**Your assignment**
Give back each line of the data exactly as it reads, minus the pictures.

====== Input for this task

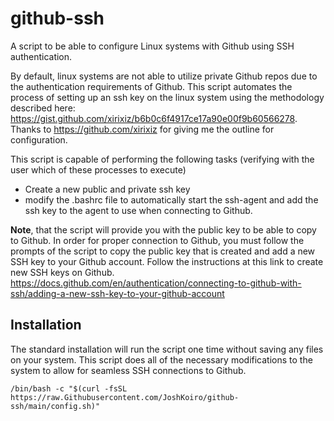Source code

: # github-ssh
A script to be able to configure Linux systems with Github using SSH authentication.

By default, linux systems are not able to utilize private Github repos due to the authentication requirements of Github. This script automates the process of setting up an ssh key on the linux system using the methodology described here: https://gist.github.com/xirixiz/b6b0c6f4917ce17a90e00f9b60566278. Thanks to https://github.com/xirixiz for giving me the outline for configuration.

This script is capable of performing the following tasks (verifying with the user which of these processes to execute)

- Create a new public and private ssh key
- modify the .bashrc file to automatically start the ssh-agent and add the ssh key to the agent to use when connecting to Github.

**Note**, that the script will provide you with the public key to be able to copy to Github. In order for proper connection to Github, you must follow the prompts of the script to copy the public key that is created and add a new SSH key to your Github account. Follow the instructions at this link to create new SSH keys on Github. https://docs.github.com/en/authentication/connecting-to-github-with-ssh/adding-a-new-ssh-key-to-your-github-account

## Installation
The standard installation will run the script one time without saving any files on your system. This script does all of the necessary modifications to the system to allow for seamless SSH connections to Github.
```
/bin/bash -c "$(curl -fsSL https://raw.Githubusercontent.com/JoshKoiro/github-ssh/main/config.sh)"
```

============

**Task solution**
Source code

: # github-ssh
A script to be able to configure Linux systems with Github using SSH authentication.

By default, linux systems are not able to utilize private Github repos due to the authentication requirements of Github. This script automates the process of setting up an ssh key on the linux system using the methodology described here: https://gist.github.com/xirixiz/b6b0c6f4917ce17a90e00f9b60566278. Thanks to https://github.com/xirixiz for giving me the outline for configuration.

This script is capable of performing the following tasks (verifying with the user which of these processes to execute)

- Create a new public and private ssh key
- modify the .bashrc file to automatically start the ssh-agent and add the ssh key to the agent to use when connecting to Github.

**Note**, that the script will provide you with the public key to be able to copy to Github. In order for proper connection to Github, you must follow the prompts of the script to copy the public key that is created and add a new SSH key to your Github account. Follow the instructions at this link to create new SSH keys on Github. https://docs.github.com/en/authentication/connecting-to-github-with-ssh/adding-a-new-ssh-key-to-your-github-account

## Installation
The standard installation will run the script one time without saving any files on your system. This script does all of the necessary modifications to the system to allow for seamless SSH connections to Github.
```
/bin/bash -c "$(curl -fsSL https://raw.Githubusercontent.com/JoshKoiro/github-ssh/main/config.sh)"
```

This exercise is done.